- TASK OBJECTIVE -
Look through the material below and copy exactly the lines from the line with "Capítulo 6 –" to the line with "Capítulo 8 –", those two lines included.

- DATA EXTRACT -
==============================

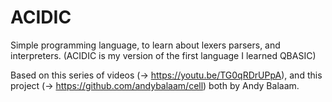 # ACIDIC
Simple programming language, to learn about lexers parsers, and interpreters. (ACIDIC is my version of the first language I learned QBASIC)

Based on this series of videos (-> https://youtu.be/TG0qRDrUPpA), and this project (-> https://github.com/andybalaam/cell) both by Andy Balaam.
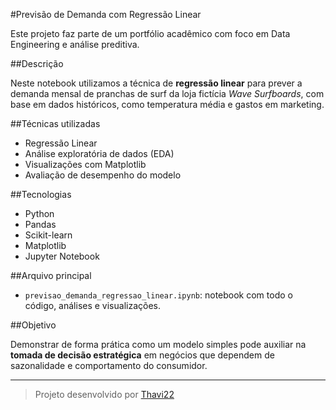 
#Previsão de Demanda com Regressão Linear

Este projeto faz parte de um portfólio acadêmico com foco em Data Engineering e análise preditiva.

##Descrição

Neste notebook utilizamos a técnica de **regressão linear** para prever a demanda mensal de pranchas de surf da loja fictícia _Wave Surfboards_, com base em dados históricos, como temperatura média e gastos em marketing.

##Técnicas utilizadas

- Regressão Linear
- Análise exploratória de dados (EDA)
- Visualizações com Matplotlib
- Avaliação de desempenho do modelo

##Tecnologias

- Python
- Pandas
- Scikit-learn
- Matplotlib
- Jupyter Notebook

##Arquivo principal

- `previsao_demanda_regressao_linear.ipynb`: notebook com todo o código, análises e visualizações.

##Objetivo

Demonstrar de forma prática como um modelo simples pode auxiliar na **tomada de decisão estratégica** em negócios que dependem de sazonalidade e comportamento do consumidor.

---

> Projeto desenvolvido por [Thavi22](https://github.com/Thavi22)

==============================

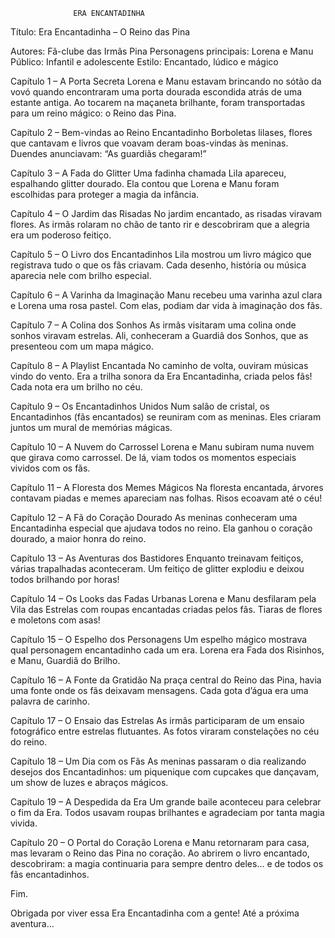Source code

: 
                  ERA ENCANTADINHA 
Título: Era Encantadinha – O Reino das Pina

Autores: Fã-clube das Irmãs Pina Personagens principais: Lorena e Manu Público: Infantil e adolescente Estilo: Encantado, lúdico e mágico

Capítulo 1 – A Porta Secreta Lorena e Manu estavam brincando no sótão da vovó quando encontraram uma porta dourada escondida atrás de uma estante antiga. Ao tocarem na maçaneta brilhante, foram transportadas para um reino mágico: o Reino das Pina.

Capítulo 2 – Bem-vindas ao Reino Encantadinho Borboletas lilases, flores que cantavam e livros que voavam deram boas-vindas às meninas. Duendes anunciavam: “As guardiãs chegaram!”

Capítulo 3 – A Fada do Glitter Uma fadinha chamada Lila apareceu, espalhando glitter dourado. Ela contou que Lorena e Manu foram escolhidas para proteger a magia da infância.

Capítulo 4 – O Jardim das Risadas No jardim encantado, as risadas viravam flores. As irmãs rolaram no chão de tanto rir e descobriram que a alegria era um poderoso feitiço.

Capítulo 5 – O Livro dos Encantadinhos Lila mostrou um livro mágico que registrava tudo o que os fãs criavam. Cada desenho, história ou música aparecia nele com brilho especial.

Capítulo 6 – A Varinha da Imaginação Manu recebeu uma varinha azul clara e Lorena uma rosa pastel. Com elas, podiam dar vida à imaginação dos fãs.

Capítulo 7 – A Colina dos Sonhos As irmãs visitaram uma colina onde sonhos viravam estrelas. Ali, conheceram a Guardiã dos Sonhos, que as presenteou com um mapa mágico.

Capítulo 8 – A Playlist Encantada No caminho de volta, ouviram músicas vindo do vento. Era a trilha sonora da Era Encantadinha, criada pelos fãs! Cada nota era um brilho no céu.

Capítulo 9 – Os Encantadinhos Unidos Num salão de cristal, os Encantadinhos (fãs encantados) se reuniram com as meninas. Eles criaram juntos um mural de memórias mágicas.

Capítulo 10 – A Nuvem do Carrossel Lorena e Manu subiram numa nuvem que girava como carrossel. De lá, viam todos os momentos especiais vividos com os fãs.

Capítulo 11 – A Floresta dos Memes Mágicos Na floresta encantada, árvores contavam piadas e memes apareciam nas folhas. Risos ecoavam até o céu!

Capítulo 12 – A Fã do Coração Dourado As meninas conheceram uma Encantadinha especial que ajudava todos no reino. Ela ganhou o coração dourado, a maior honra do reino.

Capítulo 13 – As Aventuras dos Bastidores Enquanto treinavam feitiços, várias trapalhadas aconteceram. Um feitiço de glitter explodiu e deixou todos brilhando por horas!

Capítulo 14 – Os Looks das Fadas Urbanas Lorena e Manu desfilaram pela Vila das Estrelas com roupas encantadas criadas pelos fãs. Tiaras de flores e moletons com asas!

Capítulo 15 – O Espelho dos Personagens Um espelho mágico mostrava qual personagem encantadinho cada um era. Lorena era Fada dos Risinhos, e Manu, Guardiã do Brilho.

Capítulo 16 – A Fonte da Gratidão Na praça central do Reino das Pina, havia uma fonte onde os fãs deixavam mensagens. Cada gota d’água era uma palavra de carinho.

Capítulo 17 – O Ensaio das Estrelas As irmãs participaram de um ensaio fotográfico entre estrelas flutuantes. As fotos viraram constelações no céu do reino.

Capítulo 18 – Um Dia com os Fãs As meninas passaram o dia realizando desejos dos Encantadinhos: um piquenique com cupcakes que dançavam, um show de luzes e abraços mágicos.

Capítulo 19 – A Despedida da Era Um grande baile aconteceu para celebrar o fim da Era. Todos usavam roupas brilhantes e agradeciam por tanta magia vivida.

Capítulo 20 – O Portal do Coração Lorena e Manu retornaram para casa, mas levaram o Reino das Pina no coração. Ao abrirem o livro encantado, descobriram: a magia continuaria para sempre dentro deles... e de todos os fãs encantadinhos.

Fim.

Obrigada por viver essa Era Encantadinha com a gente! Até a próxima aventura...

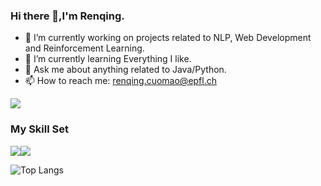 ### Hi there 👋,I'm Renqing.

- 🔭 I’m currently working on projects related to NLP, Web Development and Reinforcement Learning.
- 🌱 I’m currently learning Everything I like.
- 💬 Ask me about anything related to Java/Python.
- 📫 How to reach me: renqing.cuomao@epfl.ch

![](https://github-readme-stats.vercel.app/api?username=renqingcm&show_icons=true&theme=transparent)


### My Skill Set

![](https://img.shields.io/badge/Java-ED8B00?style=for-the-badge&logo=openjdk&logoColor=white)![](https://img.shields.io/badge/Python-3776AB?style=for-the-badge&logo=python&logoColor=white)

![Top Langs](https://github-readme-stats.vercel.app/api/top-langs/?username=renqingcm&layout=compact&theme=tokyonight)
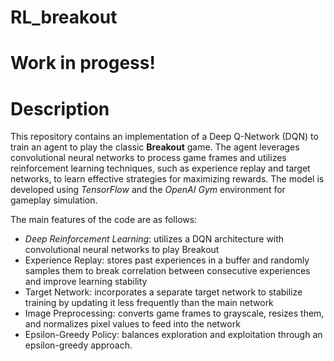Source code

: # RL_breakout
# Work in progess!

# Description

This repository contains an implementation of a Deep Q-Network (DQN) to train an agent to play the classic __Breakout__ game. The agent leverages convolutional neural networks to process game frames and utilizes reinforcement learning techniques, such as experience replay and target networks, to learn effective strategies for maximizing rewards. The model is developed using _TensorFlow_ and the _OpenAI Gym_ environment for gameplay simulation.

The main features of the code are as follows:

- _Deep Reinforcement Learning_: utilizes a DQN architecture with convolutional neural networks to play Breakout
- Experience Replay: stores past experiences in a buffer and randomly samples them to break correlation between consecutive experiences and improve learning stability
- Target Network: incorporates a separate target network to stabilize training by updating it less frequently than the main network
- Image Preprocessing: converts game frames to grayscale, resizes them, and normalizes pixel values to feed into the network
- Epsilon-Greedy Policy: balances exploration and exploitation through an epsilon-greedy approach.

==============================

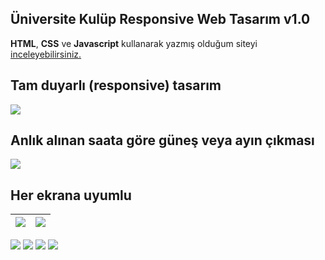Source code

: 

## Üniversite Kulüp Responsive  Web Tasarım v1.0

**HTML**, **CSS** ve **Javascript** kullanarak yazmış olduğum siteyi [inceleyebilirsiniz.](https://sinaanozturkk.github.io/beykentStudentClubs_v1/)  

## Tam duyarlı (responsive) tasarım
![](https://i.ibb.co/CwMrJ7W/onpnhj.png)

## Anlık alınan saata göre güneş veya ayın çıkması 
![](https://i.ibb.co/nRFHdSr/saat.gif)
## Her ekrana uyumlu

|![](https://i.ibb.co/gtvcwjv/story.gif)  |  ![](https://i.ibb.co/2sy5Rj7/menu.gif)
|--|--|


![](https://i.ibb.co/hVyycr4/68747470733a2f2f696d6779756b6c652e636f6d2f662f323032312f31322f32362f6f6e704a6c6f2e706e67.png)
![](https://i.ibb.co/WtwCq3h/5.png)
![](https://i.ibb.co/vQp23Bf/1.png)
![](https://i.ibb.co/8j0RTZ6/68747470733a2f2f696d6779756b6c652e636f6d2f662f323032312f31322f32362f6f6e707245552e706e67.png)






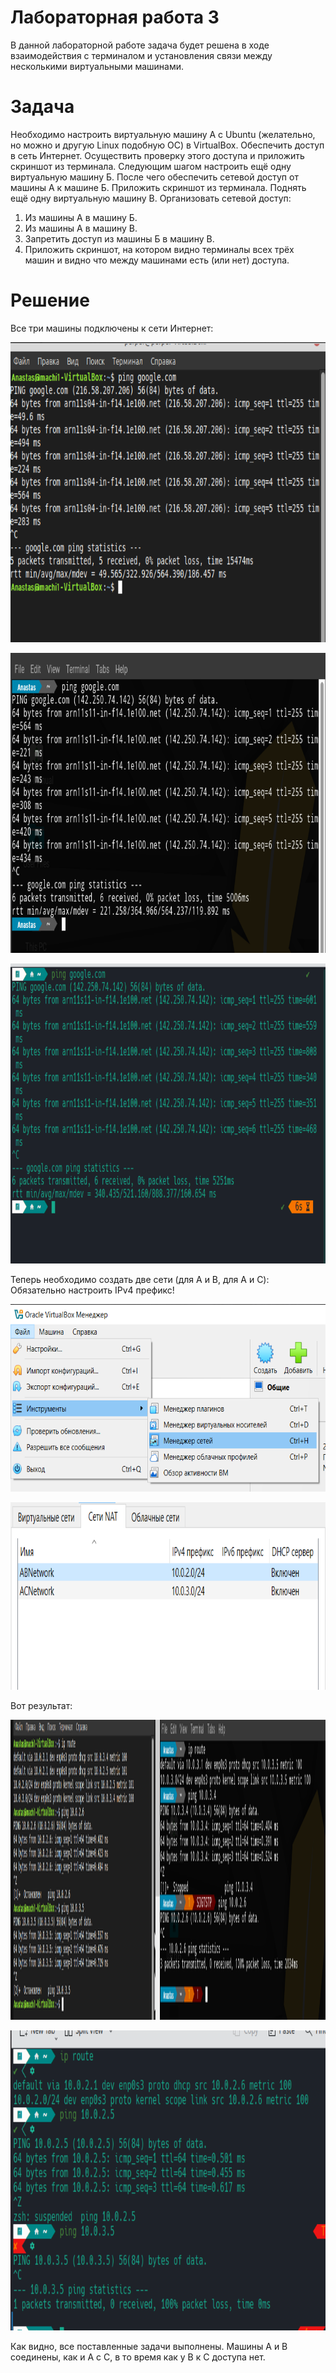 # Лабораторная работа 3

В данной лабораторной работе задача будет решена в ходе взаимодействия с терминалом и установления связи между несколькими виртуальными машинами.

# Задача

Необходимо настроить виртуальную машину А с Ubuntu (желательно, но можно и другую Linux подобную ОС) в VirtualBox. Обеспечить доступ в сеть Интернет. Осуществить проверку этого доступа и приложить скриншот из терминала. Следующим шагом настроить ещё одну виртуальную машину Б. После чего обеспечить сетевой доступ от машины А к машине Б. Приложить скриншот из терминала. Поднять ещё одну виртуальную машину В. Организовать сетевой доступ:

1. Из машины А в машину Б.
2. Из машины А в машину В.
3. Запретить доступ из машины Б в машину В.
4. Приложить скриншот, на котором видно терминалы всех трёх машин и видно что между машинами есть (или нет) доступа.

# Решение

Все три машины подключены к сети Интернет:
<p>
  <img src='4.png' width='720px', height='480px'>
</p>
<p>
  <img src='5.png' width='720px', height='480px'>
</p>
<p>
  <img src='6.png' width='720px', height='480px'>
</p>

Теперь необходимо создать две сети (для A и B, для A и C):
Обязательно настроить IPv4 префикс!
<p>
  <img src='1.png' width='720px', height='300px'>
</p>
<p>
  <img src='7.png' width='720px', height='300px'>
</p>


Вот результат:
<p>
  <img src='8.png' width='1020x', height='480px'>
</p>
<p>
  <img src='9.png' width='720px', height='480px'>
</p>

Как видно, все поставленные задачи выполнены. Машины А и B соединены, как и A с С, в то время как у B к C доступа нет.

==============================

- RESPONSE BELOW -
Capítulo 6 – A Varinha da Imaginação Manu recebeu uma varinha azul clara e Lorena uma rosa pastel. Com elas, podiam dar vida à imaginação dos fãs.

Capítulo 7 – A Colina dos Sonhos As irmãs visitaram uma colina onde sonhos viravam estrelas. Ali, conheceram a Guardiã dos Sonhos, que as presenteou com um mapa mágico.

Capítulo 8 – A Playlist Encantada No caminho de volta, ouviram músicas vindo do vento. Era a trilha sonora da Era Encantadinha, criada pelos fãs! Cada nota era um brilho no céu.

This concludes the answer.